There have been differing Supreme Court judgments on this issue with no appellate court consideration of it.  Justice Adams concluded that neither the Act nor Guidelines have a strict requirement for all three Review Panel members to conduct the examination.  However, that is not to say some instances will give rise to the necessity for all three Assessors to be present.

In the present case, the fact that only two Assessors conducted the examination did not vitiate the decision.

Did the Claimant's neck exhibit 'non-verifiable radiculopathy'?

A finding of non-verifiable radiculopathy requires a Claimant to have complained of certain symptoms consistent with a specific nerve root but in the absence of objective signs of nerve root dysfunction.

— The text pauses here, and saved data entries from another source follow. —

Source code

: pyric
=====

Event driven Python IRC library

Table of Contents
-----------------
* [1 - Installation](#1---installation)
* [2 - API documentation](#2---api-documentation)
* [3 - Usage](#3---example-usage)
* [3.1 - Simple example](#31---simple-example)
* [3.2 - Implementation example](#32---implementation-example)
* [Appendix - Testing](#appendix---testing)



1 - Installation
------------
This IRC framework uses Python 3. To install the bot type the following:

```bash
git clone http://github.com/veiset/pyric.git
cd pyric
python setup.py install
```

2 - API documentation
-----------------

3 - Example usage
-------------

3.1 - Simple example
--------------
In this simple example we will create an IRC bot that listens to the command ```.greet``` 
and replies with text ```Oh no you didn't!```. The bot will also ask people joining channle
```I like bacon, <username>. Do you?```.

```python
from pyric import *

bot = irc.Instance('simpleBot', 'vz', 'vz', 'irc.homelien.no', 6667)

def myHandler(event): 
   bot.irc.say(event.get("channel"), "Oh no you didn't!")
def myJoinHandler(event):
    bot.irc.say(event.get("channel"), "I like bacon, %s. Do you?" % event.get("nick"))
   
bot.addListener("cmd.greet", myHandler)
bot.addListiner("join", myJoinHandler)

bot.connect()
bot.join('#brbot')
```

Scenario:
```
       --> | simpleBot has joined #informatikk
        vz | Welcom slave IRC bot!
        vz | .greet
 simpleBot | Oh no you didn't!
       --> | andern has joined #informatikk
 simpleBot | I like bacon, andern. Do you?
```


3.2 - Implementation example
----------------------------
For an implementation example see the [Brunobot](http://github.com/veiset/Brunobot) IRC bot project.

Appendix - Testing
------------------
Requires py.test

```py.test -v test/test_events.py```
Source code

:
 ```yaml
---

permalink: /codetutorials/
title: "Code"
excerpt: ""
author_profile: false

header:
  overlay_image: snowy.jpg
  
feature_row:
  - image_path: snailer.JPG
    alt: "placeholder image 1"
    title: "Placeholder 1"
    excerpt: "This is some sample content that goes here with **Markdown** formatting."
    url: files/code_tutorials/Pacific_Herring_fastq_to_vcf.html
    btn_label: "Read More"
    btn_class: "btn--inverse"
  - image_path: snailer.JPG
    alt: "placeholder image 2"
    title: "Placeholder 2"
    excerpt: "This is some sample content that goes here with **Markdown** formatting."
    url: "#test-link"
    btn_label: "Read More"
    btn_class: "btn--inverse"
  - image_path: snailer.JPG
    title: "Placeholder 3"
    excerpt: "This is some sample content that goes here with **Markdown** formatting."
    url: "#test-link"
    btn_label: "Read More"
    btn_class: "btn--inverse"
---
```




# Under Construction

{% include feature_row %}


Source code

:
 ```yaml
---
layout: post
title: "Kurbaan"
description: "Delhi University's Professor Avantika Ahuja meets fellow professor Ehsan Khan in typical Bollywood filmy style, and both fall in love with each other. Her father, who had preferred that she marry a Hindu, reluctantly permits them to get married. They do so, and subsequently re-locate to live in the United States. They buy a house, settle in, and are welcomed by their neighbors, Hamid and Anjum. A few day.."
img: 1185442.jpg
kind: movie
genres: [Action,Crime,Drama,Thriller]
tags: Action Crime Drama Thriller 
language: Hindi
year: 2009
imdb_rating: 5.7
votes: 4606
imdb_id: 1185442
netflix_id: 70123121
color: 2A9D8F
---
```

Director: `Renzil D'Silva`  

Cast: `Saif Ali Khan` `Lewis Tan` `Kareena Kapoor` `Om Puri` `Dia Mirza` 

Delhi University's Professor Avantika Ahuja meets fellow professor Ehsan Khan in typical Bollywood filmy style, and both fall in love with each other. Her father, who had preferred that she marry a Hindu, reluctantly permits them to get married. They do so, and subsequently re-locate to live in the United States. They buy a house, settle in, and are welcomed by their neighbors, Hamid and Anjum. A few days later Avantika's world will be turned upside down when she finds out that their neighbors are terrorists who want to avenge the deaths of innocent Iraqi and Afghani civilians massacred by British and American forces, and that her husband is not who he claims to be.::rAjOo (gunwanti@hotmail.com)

The Plaintiff complained of numbness and tingling in three of his fingers.  The Review Panel recorded this finding but did not state that the symptoms were consistent with the dermatomal pattern of a specific nerve root.  Her Honour said, "…the Review Panel… were aware of these symptoms… [and they]… were not considered by the Review Panel as constituting non-verifiable radiculopathy".

Her Honour observed that based on the above there was no evidence that the symptoms followed a specific nerve root.  Further, her Honour said she was not satisfied that the Review Panel failed to consider the Claimant's reported symptoms in this case.  Accordingly, the pathway of reasoning was disclosed and there was no error with the reasons by the Review Panel.

Is a contralateral joint 'uninjured' if it had been injured in the past but resolved by the time of the WPI assessment?

The Plaintiff injured both shoulders in the accident.  On examination, the left shoulder exhibited restriction of movement consistent with an assessment of 11% upper extremity impairment (UEI) and the right shoulder 6% UEI.  However, in discussions with the Review Panel, the Plaintiff described his right shoulder as 'normal'.  The Review Panel concluded the right shoulder injury had resolved and used its restricted range of motion as a baseline under clause 1.51 of the Guidelines.  The result was that the Plaintiff's left shoulder's 11% UEI was reduced by 6% to 5% which corresponded to a whole person impairment of 3%.

The Plaintiff submitted this was an error for two reasons:

  1. The right shoulder had been injured in the accident and therefore could not be considered 'uninjured'; or
  2. The right shoulder could not be considered 'uninjured' because an MRI showed, "moderate grade tendinopathy of the supraspinatus with mild tendinopathy of the infraspinatus and sub capsularis…"
Her Honour reasoned that the Plaintiff's evidence that his right shoulder was 'normal' was evidence enough to conclude it was 'uninjured' notwithstanding the presence of 'injury' on MRI.  Her Honour found there was no error demonstrated in the Review Panel's finding and that the pathway of reasoning was disclosed by the Review Panel.

Why this case is important

The Court's conclusion about what is considered 'uninjured' in clause 1.51 of the Guidelines could be considered a common sense approach.  Although the Plaintiff's right shoulder had objective evidence of injury, the evidence from the Plaintiff himself was that his shoulder was 'normal'.  If the MRI results had excluded the possibility of using the Plaintiff's right shoulder as a baseline, then there could be many instances where unrelated pathology which does not manifest symptoms could interfere with the proper application of the Guidelines.

This decision also reinforces the principle that the reasoning by administrative decision‑makers should not be examined with an eye keenly attuned to find error.  The absence of a specific statement that the Plaintiff's radicular-type cervical spine symptoms did not follow a dermatomal pattern did not invalidate the finding that there was not non‑verifiable radiculopathy in this instance.  However, it should be considered that her Honour's finding in this respect was in the context that the Review Panel had made it clear they were aware of the presence of the symptoms and made it clear they had considered it.